RANGOON —Rangoon’s municipal committee is facing hurdles in managing the relocation of downtown street vendors to newly designated areas after several individuals complained they were not provided sufficient space to sell their goods.
According to the committee, officially known as Yangon City Development Committee (YCDC), registered street vendors number over 6,000 across the city’s four townships in the downtown grid—Lanmadaw, Latha, Pabedan and Kyauktada—with more than 1,000 such individuals operating stalls in each township.
The relocation of street vendors was carried out to regulate unmanageable traffic congestion on eleven major downtown streets: Anawrahta, Bogyoke, Mahabandoola, Pansodan, Merchant, Shwedagon Pagoda, Sule Pagoda, Latha, Lanmadaw, Phone Gyi and Strand roads. Selling goods along these 11 major roads has been prohibited from Dec. 1 onward.
The committee has relocated 1,600 street vendors to the newly designated Strand Road night market and ordered thousands more street vendors to occupy only downtown streets outside of the targeted 11 major roads.
U Aung Aung, who sells fruit on the corner of Mahabandoola Road and 16th Street, said that local residents have told him he is not permitted to occupy the areas in front of their homes, but he was not provided any place within the new night market.
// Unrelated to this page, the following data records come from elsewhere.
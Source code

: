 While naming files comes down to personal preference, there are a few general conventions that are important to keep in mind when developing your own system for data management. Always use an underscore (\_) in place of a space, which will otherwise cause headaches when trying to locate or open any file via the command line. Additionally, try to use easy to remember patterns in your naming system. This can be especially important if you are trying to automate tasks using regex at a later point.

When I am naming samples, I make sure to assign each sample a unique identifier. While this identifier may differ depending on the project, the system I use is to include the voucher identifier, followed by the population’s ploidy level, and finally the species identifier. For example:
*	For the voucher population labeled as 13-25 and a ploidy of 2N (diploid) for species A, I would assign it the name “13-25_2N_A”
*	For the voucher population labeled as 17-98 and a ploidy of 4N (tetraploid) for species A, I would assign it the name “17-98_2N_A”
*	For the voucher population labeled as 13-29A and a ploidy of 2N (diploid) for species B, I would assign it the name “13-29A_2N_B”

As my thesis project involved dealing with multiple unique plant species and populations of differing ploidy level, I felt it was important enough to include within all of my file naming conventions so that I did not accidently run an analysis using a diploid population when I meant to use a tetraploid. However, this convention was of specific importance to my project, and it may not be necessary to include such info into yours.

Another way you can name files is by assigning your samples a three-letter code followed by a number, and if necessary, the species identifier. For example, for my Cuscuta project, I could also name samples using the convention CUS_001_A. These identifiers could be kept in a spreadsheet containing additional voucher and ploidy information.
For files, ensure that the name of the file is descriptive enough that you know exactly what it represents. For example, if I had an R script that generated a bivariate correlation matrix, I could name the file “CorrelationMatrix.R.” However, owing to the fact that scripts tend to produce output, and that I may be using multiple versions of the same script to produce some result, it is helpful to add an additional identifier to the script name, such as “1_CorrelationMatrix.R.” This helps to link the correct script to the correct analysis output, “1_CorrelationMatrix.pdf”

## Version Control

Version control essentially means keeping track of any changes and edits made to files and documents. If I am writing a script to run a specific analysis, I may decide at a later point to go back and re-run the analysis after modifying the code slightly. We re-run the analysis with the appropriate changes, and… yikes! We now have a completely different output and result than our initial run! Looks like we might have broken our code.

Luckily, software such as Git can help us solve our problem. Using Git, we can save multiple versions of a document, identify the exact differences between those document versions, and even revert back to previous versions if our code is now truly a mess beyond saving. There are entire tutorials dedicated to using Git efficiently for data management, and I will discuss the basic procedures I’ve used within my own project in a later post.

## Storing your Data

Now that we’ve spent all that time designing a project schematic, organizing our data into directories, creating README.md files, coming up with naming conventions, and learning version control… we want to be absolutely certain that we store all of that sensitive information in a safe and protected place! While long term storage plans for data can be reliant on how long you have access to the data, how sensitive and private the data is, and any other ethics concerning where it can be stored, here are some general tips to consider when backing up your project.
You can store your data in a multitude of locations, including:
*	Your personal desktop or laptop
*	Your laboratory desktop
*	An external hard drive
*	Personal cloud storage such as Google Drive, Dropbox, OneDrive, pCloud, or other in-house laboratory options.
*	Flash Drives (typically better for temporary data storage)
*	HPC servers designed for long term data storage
He also added that he possesses no YCDC-issued registration card and estimated that as many as 300 other street vendors in the area are facing similar difficulties.
“It’s not fair that no street vendor is allowed to occupy these [major] roads while there is no [other] proper place provided for us yet,” U Aung Aung said.
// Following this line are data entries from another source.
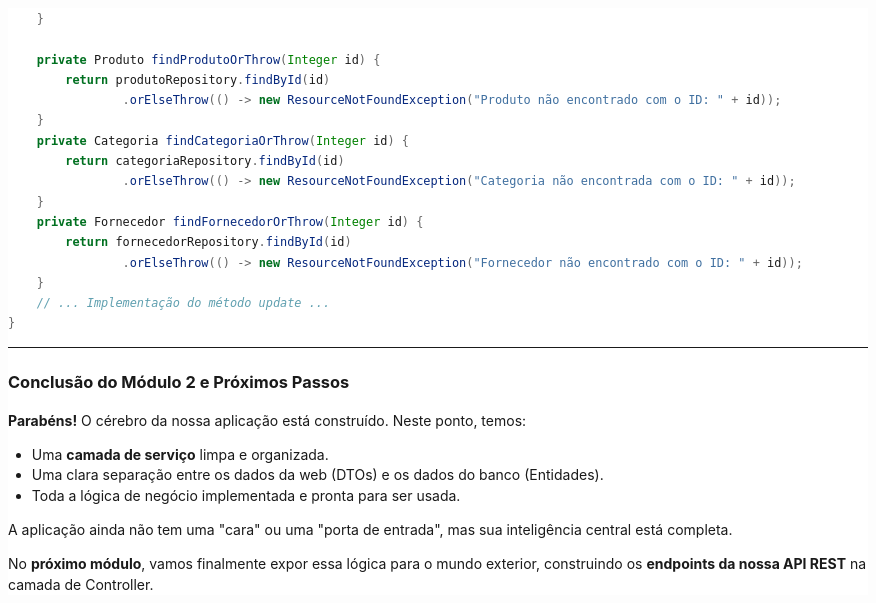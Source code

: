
 ```java
    }

    private Produto findProdutoOrThrow(Integer id) {
        return produtoRepository.findById(id)
                .orElseThrow(() -> new ResourceNotFoundException("Produto não encontrado com o ID: " + id));
    }
    private Categoria findCategoriaOrThrow(Integer id) {
        return categoriaRepository.findById(id)
                .orElseThrow(() -> new ResourceNotFoundException("Categoria não encontrada com o ID: " + id));
    }
    private Fornecedor findFornecedorOrThrow(Integer id) {
        return fornecedorRepository.findById(id)
                .orElseThrow(() -> new ResourceNotFoundException("Fornecedor não encontrado com o ID: " + id));
    }
    // ... Implementação do método update ...
}
```

-----

### Conclusão do Módulo 2 e Próximos Passos

**Parabéns\!** O cérebro da nossa aplicação está construído. Neste ponto, temos:

  - Uma **camada de serviço** limpa e organizada.
  - Uma clara separação entre os dados da web (DTOs) e os dados do banco (Entidades).
  - Toda a lógica de negócio implementada e pronta para ser usada.

A aplicação ainda não tem uma "cara" ou uma "porta de entrada", mas sua inteligência central está completa.

No **próximo módulo**, vamos finalmente expor essa lógica para o mundo exterior, construindo os **endpoints da nossa API REST** na camada de Controller.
They are not demanding that the YCDC provide places for them immediately, he explained, but said the authorities should allow them to continue selling in their regular locations within a designated time frame until they are provided a new area in which to operate.
U Nyi Nyi Oo, deputy head of the YCDC’s administrative department, told The Irrawaddy that the committee is assessing the situation of newly designated night market spots and would consider allocating spaces to more street vendors who have not yet been provided new locations in which to operate their businesses.
“We would reclaim permitted spots from vendors who occupy places [at the night market] but who are not selling goods ‘regularly,’ so that we could relocate more vendors in their spots,” he said.
U Nyi Nyi Oo encouraged street vendors who don’t want to move to the night market to negotiate with residents in the downtown grid to permit them to sell goods on the streets.
“We can’t grant that all street vendors will be provided places at the night market,” he added, saying that the municipal body is trying to implement similar markets in other townships if the first project succeeds.
YCDC officials were seen inspecting major downtown roads on Thursday in order to warn street vendors not to occupy the major streets. Observers noted that the roads were visibly less crowded than in previous weeks.